TRY IT.
Search the entries below for "Improvisation". Report each line where it occurs.

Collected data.
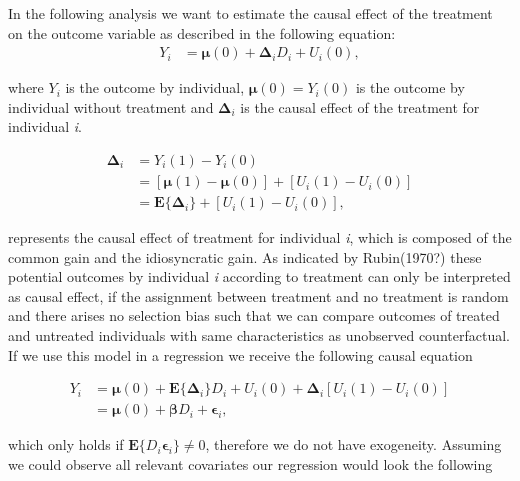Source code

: In the following analysis we want to estimate the causal effect of the treatment on the outcome variable as described in the following equation: 
\begin{align}
	\label{eq:eq1}
	\textit{Y}_i &= \boldsymbol{\mu}(0) + \boldsymbol{\Delta}_i \textit{D}_i + \textit{U}_i(0),
\end{align}

where $\textit{Y}_i$ is the outcome by individual, $\boldsymbol{\mu}(0) = \textit{Y}_i(0)$ is the outcome by individual without treatment and $\boldsymbol{\Delta}_i$ is the causal effect of the treatment  for individual \textit{i}.

\begin{equation}
  \begin{aligned}
	\label{eq:eq1}
	\boldsymbol{\Delta}_i &= \textit{Y}_i(1) - \textit{Y}_i(0) \\
						 &= [\boldsymbol{\mu}(1)- \boldsymbol{\mu}(0)] + [\textit{U}_i(1)-\textit{U}_i(0)] \\
						 &= \boldsymbol{E} \{ \boldsymbol{\Delta}_i \} + [\textit{U}_i(1)-\textit{U}_i(0)],
  \end{aligned}
\end{equation}
  

represents the causal effect of treatment for individual \textit{i}, which is composed of the common gain and the idiosyncratic gain. As indicated by Rubin(1970?) these potential outcomes by individual \textit{i} according to treatment can only be interpreted as causal effect, if the assignment between treatment and no treatment is random and there arises no selection bias such that we can compare outcomes of treated and untreated individuals with same characteristics as unobserved counterfactual. If we use this model in a regression we receive the following causal equation

\begin{equation}
  \begin{aligned}
	\label{eq:eq1}
	\textit{Y}_i &= \boldsymbol{\mu}(0) + \boldsymbol{E} \{ \boldsymbol{\Delta}_i \} \textit{D}_i + \textit{U}_i(0) + \boldsymbol{\Delta}_i[\textit{U}_i(1)-\textit{U}_i(0)] \\
				 &= \boldsymbol{\mu}(0) + \boldsymbol{\beta} \textit{D}_i + \boldsymbol{\epsilon}_i,
  \end{aligned}
\end{equation}
  
which only holds if $\boldsymbol{E}\{\textit{D}_i\boldsymbol{\epsilon}_i\} \neq 0$, therefore we do not have exogeneity. Assuming we could observe all relevant covariates our regression would look the following

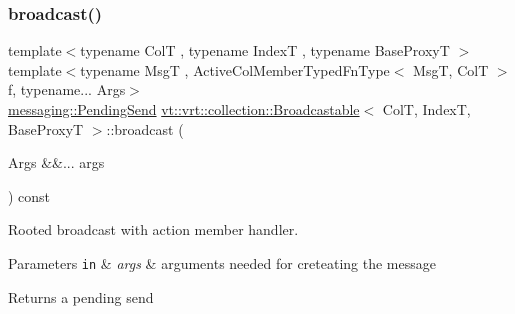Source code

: \mbox{\label{structvt_1_1vrt_1_1collection_1_1_broadcastable_a96cd21a1be6313144a8c4aa3683eaa05}} 
\subsubsection{\texorpdfstring{broadcast()}{broadcast()}\hspace{0.1cm}{\footnotesize\ttfamily [6/7]}}
{\footnotesize\ttfamily template$<$typename ColT , typename IndexT , typename Base\+ProxyT $>$ \\
template$<$typename MsgT , Active\+Col\+Member\+Typed\+Fn\+Type$<$ Msg\+T, Col\+T $>$ f, typename... Args$>$ \\
\hyperlink{structvt_1_1messaging_1_1_pending_send}{messaging\+::\+Pending\+Send} \hyperlink{structvt_1_1vrt_1_1collection_1_1_broadcastable}{vt\+::vrt\+::collection\+::\+Broadcastable}$<$ ColT, IndexT, Base\+ProxyT $>$\+::broadcast (\begin{DoxyParamCaption}\item[{Args \&\&...}]{args }\end{DoxyParamCaption}) const}



Rooted broadcast with action member handler. 


\begin{DoxyParams}[1]{Parameters}
\mbox{\tt in}  & {\em args} & arguments needed for creteating the message\\
\hline
\end{DoxyParams}
\begin{DoxyReturn}{Returns}
a pending send 
\end{DoxyReturn}
\mbox{\label{structvt_1_1vrt_1_1collection_1_1_broadcastable_af8df39dc496fd4caffd029a714369610}} 
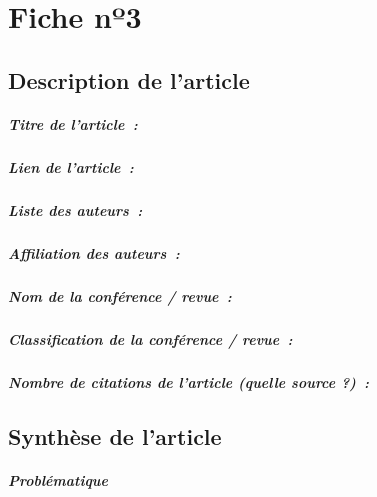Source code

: 
\chapter{Fiche nº3} %
\label{app:Fiche3} %

\section{Description de l'article}

\paragraph{Titre de l'article~:}
\paragraph{Lien de l'article~:}
\paragraph{Liste des auteurs~:}
\paragraph{Affiliation des auteurs~:}
\paragraph{Nom de la conférence / revue~:}
\paragraph{Classification de la conférence / revue~:}
\paragraph{Nombre de citations de l'article (quelle source ?)~:}



\section{Synthèse de l'article}

\paragraph{Problématique}

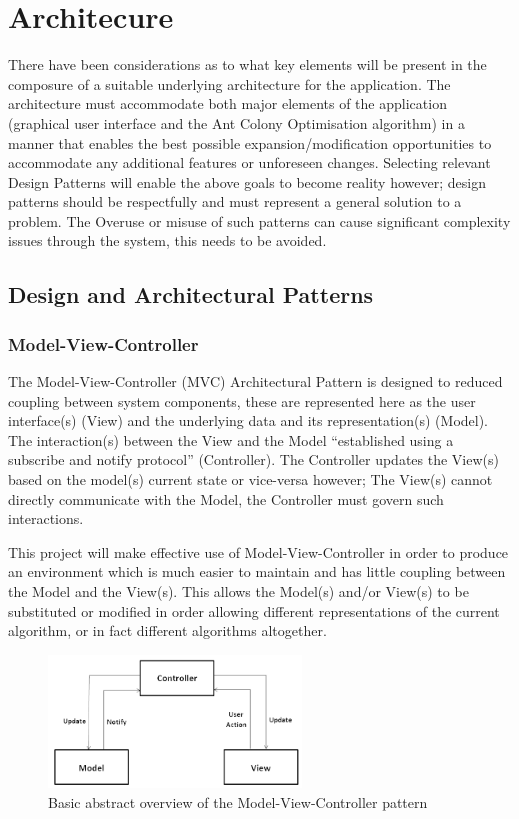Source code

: \section{Architecure}

There have been considerations as to what key elements will be present in the composure of a suitable underlying architecture for the application. The architecture must accommodate both major elements of the application (graphical user interface and the Ant Colony Optimisation algorithm) in a manner that enables the best possible expansion/modification opportunities to accommodate any additional features or unforeseen changes. Selecting relevant Design Patterns will enable the above goals to become reality however; design patterns should be respectfully and must represent a general solution to a problem. The Overuse or misuse of such patterns can cause significant complexity issues through the system, this needs to be avoided. 

\subsection{Design and Architectural Patterns}

\subsubsection{Model-View-Controller}
\label{sssec:mvc}
\label{sec:patternsmvc}
The Model-View-Controller (MVC) Architectural Pattern is designed to reduced coupling between system components, these are represented here as the user interface(s) (View) and the underlying data and its representation(s) (Model). The interaction(s) between the View and the Model \enquote{established using a subscribe and notify protocol}\cite{gof:design:mvc} (Controller). The Controller updates the View(s) based on the model(s) current state or vice-versa however; The View(s) cannot directly communicate with the Model, the Controller must govern such interactions.

This project will make effective use of Model-View-Controller in order to produce an environment which is much easier to maintain and has little coupling between the Model and the View(s). This allows the Model(s) and/or View(s) to be substituted or modified in order allowing different representations of the current algorithm, or in fact different algorithms altogether. 

\begin{figure}[h]
\centering
\includegraphics[width=0.6\textwidth]{Images/design/mvc}
\caption{Basic abstract overview of the Model-View-Controller pattern}
\end{figure}

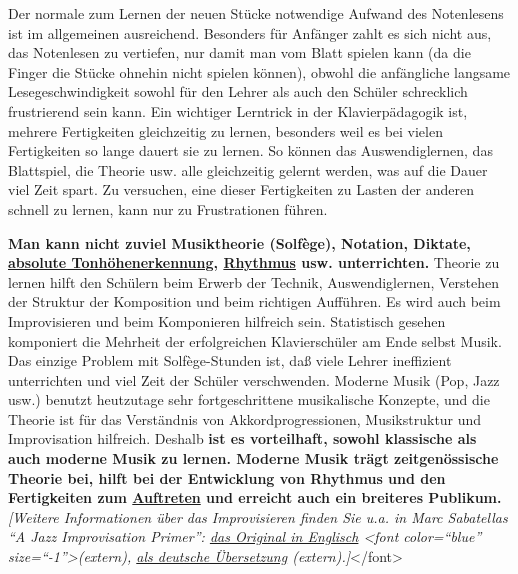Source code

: Der normale zum Lernen der neuen Stücke notwendige Aufwand des Notenlesens ist im allgemeinen ausreichend.
Besonders für Anfänger zahlt es sich nicht aus, das Notenlesen zu vertiefen, nur damit man vom Blatt spielen kann (da die Finger die Stücke ohnehin nicht spielen können), obwohl die anfängliche langsame Lesegeschwindigkeit sowohl für den Lehrer als auch den Schüler schrecklich frustrierend sein kann.
Ein wichtiger Lerntrick in der Klavierpädagogik ist, mehrere Fertigkeiten gleichzeitig zu lernen, besonders weil es bei vielen Fertigkeiten so lange dauert sie zu lernen.
So können das Auswendiglernen, das Blattspiel, die Theorie usw. alle gleichzeitig gelernt werden, was auf die Dauer viel Zeit spart.
Zu versuchen, eine dieser Fertigkeiten zu Lasten der anderen schnell zu lernen, kann nur zu Frustrationen führen.

\textbf{Man kann nicht zuviel Musiktheorie (Solfège), Notation, Diktate, \hyperref[c1iii12]{absolute Tonhöhenerkennung}, \hyperref[c1iii1b]{Rhythmus} usw. unterrichten.}
Theorie zu lernen hilft den Schülern beim Erwerb der Technik, Auswendiglernen, Verstehen der Struktur der Komposition und beim richtigen Aufführen.
Es wird auch beim Improvisieren und beim Komponieren hilfreich sein.
Statistisch gesehen komponiert die Mehrheit der erfolgreichen Klavierschüler am Ende selbst Musik.
Das einzige Problem mit Solfège-Stunden ist, daß viele Lehrer ineffizient unterrichten und viel Zeit der Schüler verschwenden.
Moderne Musik (Pop, Jazz usw.) benutzt heutzutage sehr fortgeschrittene musikalische Konzepte, und die Theorie ist für das Verständnis von Akkordprogressionen, Musikstruktur und Improvisation hilfreich.
Deshalb \textbf{ist es vorteilhaft, sowohl klassische als auch moderne Musik zu lernen.
Moderne Musik trägt zeitgenössische Theorie bei, hilft bei der Entwicklung von Rhythmus und den Fertigkeiten zum \hyperref[c1iii14]{Auftreten} und erreicht auch ein breiteres Publikum.}
\label{c040119}
\textit{[Weitere Informationen über das Improvisieren finden Sie u.a. in Marc Sabatellas \enquote{A Jazz Improvisation Primer}: \hyperref[http://www.outsideshore.com/primer/primer/index.html]{das Original in Englisch} <font color=\enquote{blue} size=\enquote{-1}>(extern), \hyperref[http://msjipde.uteedgar-lins.de/index.html]{als deutsche Übersetzung} (extern).]}</font>

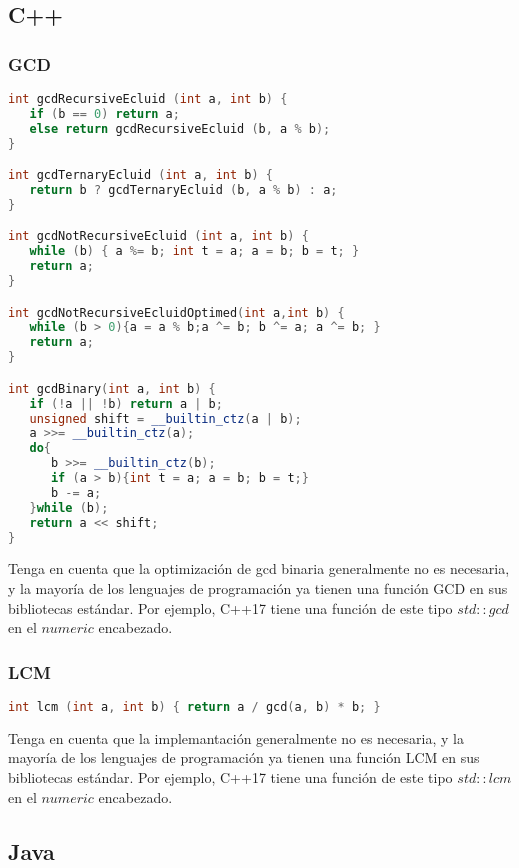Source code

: \subsection{C++}

\subsubsection{GCD}
\begin{lstlisting}[language=C++]
int gcdRecursiveEcluid (int a, int b) {
   if (b == 0) return a;
   else return gcdRecursiveEcluid (b, a % b);
}

int gcdTernaryEcluid (int a, int b) {
   return b ? gcdTernaryEcluid (b, a % b) : a;
}

int gcdNotRecursiveEcluid (int a, int b) {
   while (b) { a %= b; int t = a; a = b; b = t; }
   return a;
}

int gcdNotRecursiveEcluidOptimed(int a,int b) {
   while (b > 0){a = a % b;a ^= b; b ^= a; a ^= b; } 
   return a;
}

int gcdBinary(int a, int b) {
   if (!a || !b) return a | b;
   unsigned shift = __builtin_ctz(a | b);
   a >>= __builtin_ctz(a);
   do{
      b >>= __builtin_ctz(b);
      if (a > b){int t = a; a = b; b = t;}
      b -= a;
   }while (b);
   return a << shift;
}	
\end{lstlisting}

Tenga en cuenta que la optimización de gcd binaria generalmente no es necesaria, y la mayoría de los lenguajes de programación ya tienen una función GCD en sus bibliotecas estándar. Por ejemplo, C++17 tiene una función de este tipo $std::gcd$ en el $numeric$ encabezado.

\subsubsection{LCM}
\begin{lstlisting}[language=C++]
int lcm (int a, int b) { return a / gcd(a, b) * b; }
\end{lstlisting}
Tenga en cuenta que la implemantación generalmente no es necesaria, y la mayoría de los lenguajes de programación ya tienen una función LCM en sus bibliotecas estándar. Por ejemplo, C++17 tiene una función de este tipo $std::lcm$ en el $numeric$ encabezado.

\subsection{Java}

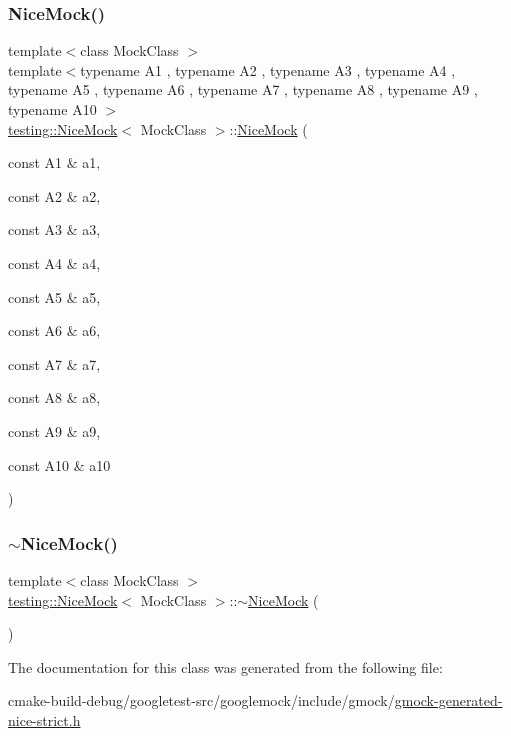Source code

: \subsubsection{\texorpdfstring{NiceMock()}{NiceMock()}\hspace{0.1cm}{\footnotesize\ttfamily [11/11]}}
{\footnotesize\ttfamily template$<$class Mock\+Class $>$ \\
template$<$typename A1 , typename A2 , typename A3 , typename A4 , typename A5 , typename A6 , typename A7 , typename A8 , typename A9 , typename A10 $>$ \\
\mbox{\hyperlink{classtesting_1_1NiceMock}{testing\+::\+Nice\+Mock}}$<$ Mock\+Class $>$\+::\mbox{\hyperlink{classtesting_1_1NiceMock}{Nice\+Mock}} (\begin{DoxyParamCaption}\item[{const A1 \&}]{a1,  }\item[{const A2 \&}]{a2,  }\item[{const A3 \&}]{a3,  }\item[{const A4 \&}]{a4,  }\item[{const A5 \&}]{a5,  }\item[{const A6 \&}]{a6,  }\item[{const A7 \&}]{a7,  }\item[{const A8 \&}]{a8,  }\item[{const A9 \&}]{a9,  }\item[{const A10 \&}]{a10 }\end{DoxyParamCaption})\hspace{0.3cm}{\ttfamily [inline]}}

\mbox{\label{classtesting_1_1NiceMock_a30be5e5e20248f31c8390cd88fa74d7f}} 
\subsubsection{\texorpdfstring{$\sim$NiceMock()}{~NiceMock()}}
{\footnotesize\ttfamily template$<$class Mock\+Class $>$ \\
\mbox{\hyperlink{classtesting_1_1NiceMock}{testing\+::\+Nice\+Mock}}$<$ Mock\+Class $>$\+::$\sim$\mbox{\hyperlink{classtesting_1_1NiceMock}{Nice\+Mock}} (\begin{DoxyParamCaption}{ }\end{DoxyParamCaption})\hspace{0.3cm}{\ttfamily [inline]}}



The documentation for this class was generated from the following file\+:\begin{DoxyCompactItemize}
\item 
cmake-\/build-\/debug/googletest-\/src/googlemock/include/gmock/\mbox{\hyperlink{gmock-generated-nice-strict_8h}{gmock-\/generated-\/nice-\/strict.\+h}}\end{DoxyCompactItemize}
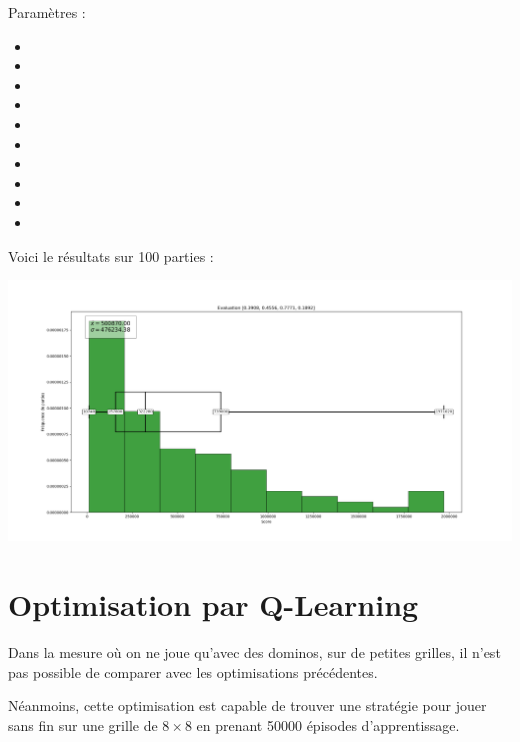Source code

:  Paramètres :
 
 \begin{itemize}
 	\item {}
 	\item {}
 	\item {}
 	\item {}
 	\item {}
 	\item {}
 	\item {}
 	\item {}
 	\item {}
 	\item {}
 \end{itemize} 

\medskip

Voici le résultats sur 100 parties :

\includegraphics[scale=0.35]{media/results/Stats_Eval_0,3908_0,4556_0,7771_0,1892.png}

\newpage

\section{Optimisation par Q-Learning}

Dans la mesure où on ne joue qu'avec des dominos, sur de petites grilles, il n'est pas possible de comparer avec les optimisations précédentes.

\medskip

Néanmoins, cette optimisation est capable de trouver une stratégie pour jouer sans fin sur une grille de $8\times 8$ en prenant 50000 épisodes d'apprentissage.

YOUR RESPONSE.
Moderne Musik (Pop, Jazz usw.) benutzt heutzutage sehr fortgeschrittene musikalische Konzepte, und die Theorie ist für das Verständnis von Akkordprogressionen, Musikstruktur und Improvisation hilfreich.
\textit{[Weitere Informationen über das Improvisieren finden Sie u.a. in Marc Sabatellas \enquote{A Jazz Improvisation Primer}: \hyperref[http://www.outsideshore.com/primer/primer/index.html]{das Original in Englisch} <font color=\enquote{blue} size=\enquote{-1}>(extern), \hyperref[http://msjipde.uteedgar-lins.de/index.html]{als deutsche Übersetzung} (extern).]}</font>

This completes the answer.